• [EXERCISE INSTRUCTIONS]
What you need to produce from the material below is an exact transcription of the lines from the one with "- PIL (Pillow): Image processing for display" through the one with "- Minimum area threshold: 3000 pixels", both included, and no other line.
════════════════
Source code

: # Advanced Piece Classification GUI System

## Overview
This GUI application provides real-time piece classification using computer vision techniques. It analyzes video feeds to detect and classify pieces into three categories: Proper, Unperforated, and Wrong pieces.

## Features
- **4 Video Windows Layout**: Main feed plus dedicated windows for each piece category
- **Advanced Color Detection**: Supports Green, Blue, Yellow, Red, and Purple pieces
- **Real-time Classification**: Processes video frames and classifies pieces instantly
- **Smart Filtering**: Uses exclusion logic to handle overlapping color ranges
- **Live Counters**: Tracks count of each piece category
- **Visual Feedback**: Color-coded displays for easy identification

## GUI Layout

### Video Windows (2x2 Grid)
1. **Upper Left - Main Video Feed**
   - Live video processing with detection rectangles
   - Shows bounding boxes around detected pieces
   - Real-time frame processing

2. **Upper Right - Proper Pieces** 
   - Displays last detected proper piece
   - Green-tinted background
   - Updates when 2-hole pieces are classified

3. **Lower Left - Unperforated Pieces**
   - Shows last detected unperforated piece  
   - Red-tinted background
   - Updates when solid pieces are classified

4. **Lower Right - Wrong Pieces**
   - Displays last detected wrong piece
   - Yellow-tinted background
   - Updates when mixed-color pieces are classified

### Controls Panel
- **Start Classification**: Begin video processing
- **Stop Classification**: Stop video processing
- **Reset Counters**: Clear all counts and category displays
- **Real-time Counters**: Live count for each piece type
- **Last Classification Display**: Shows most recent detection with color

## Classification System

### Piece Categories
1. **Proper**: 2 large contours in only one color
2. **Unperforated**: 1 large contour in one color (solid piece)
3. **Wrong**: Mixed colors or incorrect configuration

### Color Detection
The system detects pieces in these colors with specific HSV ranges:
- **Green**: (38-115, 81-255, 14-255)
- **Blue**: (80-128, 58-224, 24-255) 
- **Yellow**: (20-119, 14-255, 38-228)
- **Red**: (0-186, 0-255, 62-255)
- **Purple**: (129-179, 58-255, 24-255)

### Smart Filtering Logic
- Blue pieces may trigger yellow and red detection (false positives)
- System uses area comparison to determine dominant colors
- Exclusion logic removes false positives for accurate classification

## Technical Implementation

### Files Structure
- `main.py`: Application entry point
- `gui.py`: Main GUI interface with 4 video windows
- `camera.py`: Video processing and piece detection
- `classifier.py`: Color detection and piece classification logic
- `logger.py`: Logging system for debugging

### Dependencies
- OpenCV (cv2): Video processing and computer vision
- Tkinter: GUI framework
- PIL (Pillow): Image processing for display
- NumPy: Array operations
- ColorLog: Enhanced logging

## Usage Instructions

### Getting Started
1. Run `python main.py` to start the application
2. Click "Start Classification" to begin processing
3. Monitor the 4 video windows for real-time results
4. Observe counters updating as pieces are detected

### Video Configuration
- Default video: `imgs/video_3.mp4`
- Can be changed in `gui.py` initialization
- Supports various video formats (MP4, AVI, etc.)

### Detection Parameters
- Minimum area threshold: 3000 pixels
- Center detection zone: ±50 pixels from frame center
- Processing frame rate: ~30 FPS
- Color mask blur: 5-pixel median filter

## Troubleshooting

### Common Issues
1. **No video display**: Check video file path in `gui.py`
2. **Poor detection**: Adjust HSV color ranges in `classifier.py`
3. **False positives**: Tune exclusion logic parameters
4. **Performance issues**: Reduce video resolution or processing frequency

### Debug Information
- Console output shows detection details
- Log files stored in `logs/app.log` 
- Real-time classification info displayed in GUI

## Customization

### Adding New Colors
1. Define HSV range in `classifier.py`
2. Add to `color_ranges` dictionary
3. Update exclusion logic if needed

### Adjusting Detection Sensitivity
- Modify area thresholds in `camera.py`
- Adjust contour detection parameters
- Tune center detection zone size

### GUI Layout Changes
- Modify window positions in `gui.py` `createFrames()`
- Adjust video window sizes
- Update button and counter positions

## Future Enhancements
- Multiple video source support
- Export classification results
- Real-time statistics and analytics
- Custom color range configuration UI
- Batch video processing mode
════════════════
• [THE COMPLETED TASK]
- PIL (Pillow): Image processing for display
- NumPy: Array operations
- ColorLog: Enhanced logging

## Usage Instructions

### Getting Started
1. Run `python main.py` to start the application
2. Click "Start Classification" to begin processing
3. Monitor the 4 video windows for real-time results
4. Observe counters updating as pieces are detected

### Video Configuration
- Default video: `imgs/video_3.mp4`
- Can be changed in `gui.py` initialization
- Supports various video formats (MP4, AVI, etc.)

### Detection Parameters
- Minimum area threshold: 3000 pixels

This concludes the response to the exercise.